[[ Supplied records open ]]

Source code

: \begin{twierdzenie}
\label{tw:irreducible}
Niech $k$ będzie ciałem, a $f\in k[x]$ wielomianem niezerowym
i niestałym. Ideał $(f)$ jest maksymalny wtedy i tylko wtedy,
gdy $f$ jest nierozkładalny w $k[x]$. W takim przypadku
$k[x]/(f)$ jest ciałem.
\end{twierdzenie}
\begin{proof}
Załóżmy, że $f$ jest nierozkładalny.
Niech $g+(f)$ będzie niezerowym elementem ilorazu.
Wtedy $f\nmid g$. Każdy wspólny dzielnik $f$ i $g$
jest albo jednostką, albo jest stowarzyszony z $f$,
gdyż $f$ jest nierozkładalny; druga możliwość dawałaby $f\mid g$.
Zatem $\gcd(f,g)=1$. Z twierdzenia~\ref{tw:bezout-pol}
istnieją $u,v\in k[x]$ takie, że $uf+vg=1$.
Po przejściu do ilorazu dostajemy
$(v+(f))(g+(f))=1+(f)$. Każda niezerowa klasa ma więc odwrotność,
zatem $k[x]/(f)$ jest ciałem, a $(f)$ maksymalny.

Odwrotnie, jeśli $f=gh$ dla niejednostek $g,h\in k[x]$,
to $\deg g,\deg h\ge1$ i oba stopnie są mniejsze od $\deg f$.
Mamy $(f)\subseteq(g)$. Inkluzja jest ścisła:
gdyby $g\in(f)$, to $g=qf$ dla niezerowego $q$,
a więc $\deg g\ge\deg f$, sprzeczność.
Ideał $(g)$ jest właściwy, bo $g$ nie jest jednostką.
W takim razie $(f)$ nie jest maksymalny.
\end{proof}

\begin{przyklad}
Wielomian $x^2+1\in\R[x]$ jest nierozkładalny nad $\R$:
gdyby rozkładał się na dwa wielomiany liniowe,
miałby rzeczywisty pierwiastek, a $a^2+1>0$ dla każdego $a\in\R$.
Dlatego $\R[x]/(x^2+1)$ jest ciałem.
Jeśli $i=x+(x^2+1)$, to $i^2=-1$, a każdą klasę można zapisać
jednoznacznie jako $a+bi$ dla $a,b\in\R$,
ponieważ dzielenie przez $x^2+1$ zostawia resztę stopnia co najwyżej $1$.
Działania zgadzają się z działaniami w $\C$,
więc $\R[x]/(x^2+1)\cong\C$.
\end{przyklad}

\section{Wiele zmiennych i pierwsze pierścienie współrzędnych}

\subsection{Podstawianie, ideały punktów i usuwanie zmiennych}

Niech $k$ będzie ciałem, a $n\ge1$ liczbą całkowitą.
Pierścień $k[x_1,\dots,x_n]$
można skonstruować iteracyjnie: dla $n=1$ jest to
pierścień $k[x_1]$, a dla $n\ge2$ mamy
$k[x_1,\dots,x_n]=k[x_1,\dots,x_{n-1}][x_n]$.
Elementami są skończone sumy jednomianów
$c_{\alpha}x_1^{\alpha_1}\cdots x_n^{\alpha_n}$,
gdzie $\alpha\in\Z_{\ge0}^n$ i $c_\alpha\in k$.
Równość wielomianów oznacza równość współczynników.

[[ Supplied records closed ]]

§ **What the task asks**: Write every entry out again exactly.

§ **Task solution**:
Source code

: \begin{twierdzenie}
\label{tw:irreducible}
Niech $k$ będzie ciałem, a $f\in k[x]$ wielomianem niezerowym
i niestałym. Ideał $(f)$ jest maksymalny wtedy i tylko wtedy,
gdy $f$ jest nierozkładalny w $k[x]$. W takim przypadku
$k[x]/(f)$ jest ciałem.
\end{twierdzenie}
\begin{proof}
Załóżmy, że $f$ jest nierozkładalny.
Niech $g+(f)$ będzie niezerowym elementem ilorazu.
Wtedy $f\nmid g$. Każdy wspólny dzielnik $f$ i $g$
jest albo jednostką, albo jest stowarzyszony z $f$,
gdyż $f$ jest nierozkładalny; druga możliwość dawałaby $f\mid g$.
Zatem $\gcd(f,g)=1$. Z twierdzenia~\ref{tw:bezout-pol}
istnieją $u,v\in k[x]$ takie, że $uf+vg=1$.
Po przejściu do ilorazu dostajemy
$(v+(f))(g+(f))=1+(f)$. Każda niezerowa klasa ma więc odwrotność,
zatem $k[x]/(f)$ jest ciałem, a $(f)$ maksymalny.

Odwrotnie, jeśli $f=gh$ dla niejednostek $g,h\in k[x]$,
to $\deg g,\deg h\ge1$ i oba stopnie są mniejsze od $\deg f$.
Mamy $(f)\subseteq(g)$. Inkluzja jest ścisła:
gdyby $g\in(f)$, to $g=qf$ dla niezerowego $q$,
a więc $\deg g\ge\deg f$, sprzeczność.
Ideał $(g)$ jest właściwy, bo $g$ nie jest jednostką.
W takim razie $(f)$ nie jest maksymalny.
\end{proof}

\begin{przyklad}
Wielomian $x^2+1\in\R[x]$ jest nierozkładalny nad $\R$:
gdyby rozkładał się na dwa wielomiany liniowe,
miałby rzeczywisty pierwiastek, a $a^2+1>0$ dla każdego $a\in\R$.
Dlatego $\R[x]/(x^2+1)$ jest ciałem.
Jeśli $i=x+(x^2+1)$, to $i^2=-1$, a każdą klasę można zapisać
jednoznacznie jako $a+bi$ dla $a,b\in\R$,
ponieważ dzielenie przez $x^2+1$ zostawia resztę stopnia co najwyżej $1$.
Działania zgadzają się z działaniami w $\C$,
więc $\R[x]/(x^2+1)\cong\C$.
\end{przyklad}

\section{Wiele zmiennych i pierwsze pierścienie współrzędnych}

\subsection{Podstawianie, ideały punktów i usuwanie zmiennych}

Niech $k$ będzie ciałem, a $n\ge1$ liczbą całkowitą.
Pierścień $k[x_1,\dots,x_n]$
można skonstruować iteracyjnie: dla $n=1$ jest to
pierścień $k[x_1]$, a dla $n\ge2$ mamy
$k[x_1,\dots,x_n]=k[x_1,\dots,x_{n-1}][x_n]$.
Elementami są skończone sumy jednomianów
$c_{\alpha}x_1^{\alpha_1}\cdots x_n^{\alpha_n}$,
gdzie $\alpha\in\Z_{\ge0}^n$ i $c_\alpha\in k$.
Równość wielomianów oznacza równość współczynników.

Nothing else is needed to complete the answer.